RADIUSエージェントのconfig.propertiesへの変更が有効にならない
可能な解決策:
- RADIUSエージェントのconfig.propertiesファイルを変更しても、それらの変更はRADIUSエージェントに反映されません。
- config.propertiesファイルに変更を加えた後、RADIUSエージェントを再起動する必要があります。
- Okta orgの関連アプリに変更を加えた場合は、エージェントを再起動する必要はありません。ただし、エージェントが更新された構成を取得するまでに数分かかる場合があります。
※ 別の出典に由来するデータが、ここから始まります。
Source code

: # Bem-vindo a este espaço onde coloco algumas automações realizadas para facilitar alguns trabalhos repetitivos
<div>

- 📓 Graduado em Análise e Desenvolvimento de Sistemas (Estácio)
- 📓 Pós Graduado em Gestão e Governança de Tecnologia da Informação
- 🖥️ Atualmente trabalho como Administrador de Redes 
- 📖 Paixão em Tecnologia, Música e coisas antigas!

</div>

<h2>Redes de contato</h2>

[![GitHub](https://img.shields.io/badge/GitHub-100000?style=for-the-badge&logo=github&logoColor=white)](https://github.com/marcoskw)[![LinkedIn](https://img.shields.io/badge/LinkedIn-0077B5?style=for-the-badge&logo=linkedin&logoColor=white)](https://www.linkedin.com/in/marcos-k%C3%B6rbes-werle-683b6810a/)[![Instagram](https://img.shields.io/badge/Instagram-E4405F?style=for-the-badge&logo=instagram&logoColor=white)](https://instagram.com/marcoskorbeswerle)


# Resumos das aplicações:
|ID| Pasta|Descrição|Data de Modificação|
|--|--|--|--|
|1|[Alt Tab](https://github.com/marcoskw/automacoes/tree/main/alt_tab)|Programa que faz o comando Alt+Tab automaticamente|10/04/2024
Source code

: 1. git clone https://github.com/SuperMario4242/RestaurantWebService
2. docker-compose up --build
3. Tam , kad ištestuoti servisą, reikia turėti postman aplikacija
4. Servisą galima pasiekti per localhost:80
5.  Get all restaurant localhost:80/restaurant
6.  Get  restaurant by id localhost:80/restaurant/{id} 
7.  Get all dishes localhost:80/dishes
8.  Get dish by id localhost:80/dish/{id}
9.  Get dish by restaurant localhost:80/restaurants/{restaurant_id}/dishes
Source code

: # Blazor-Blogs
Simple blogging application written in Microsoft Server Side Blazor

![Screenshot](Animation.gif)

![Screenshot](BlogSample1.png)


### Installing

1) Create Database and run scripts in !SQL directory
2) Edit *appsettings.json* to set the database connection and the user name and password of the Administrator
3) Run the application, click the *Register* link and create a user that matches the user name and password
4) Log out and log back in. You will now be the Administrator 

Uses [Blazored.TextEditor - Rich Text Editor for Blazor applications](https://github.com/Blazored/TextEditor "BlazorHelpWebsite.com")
- RADIUSエージェントのプロパティーについて詳しくは、「WindowsにOkta RADIUS Serverエージェントをインストールする」の「追加プロパティー」セクションを参照してください。
リクエストキューがいっぱい
RADIUS Serverエージェントが処理できるリクエストスレッドおよび接続の最大数に達したことが原因で、RADIUS Serverエージェントがサインイン試行を拒否した場合、このメッセージがログに出力されます。
可能な解決策:
- config.propertiesでリクエストスレッドと接続の最大数を更新します。推奨される最大値は次のとおりです。
ragent.num_request_threads=60
ragent.num_max_http_connection=80
詳細については、「プロパティーの構成」、「プロパティーの構成」、および「RADIUSのスループットとスケーリング」を参照してください。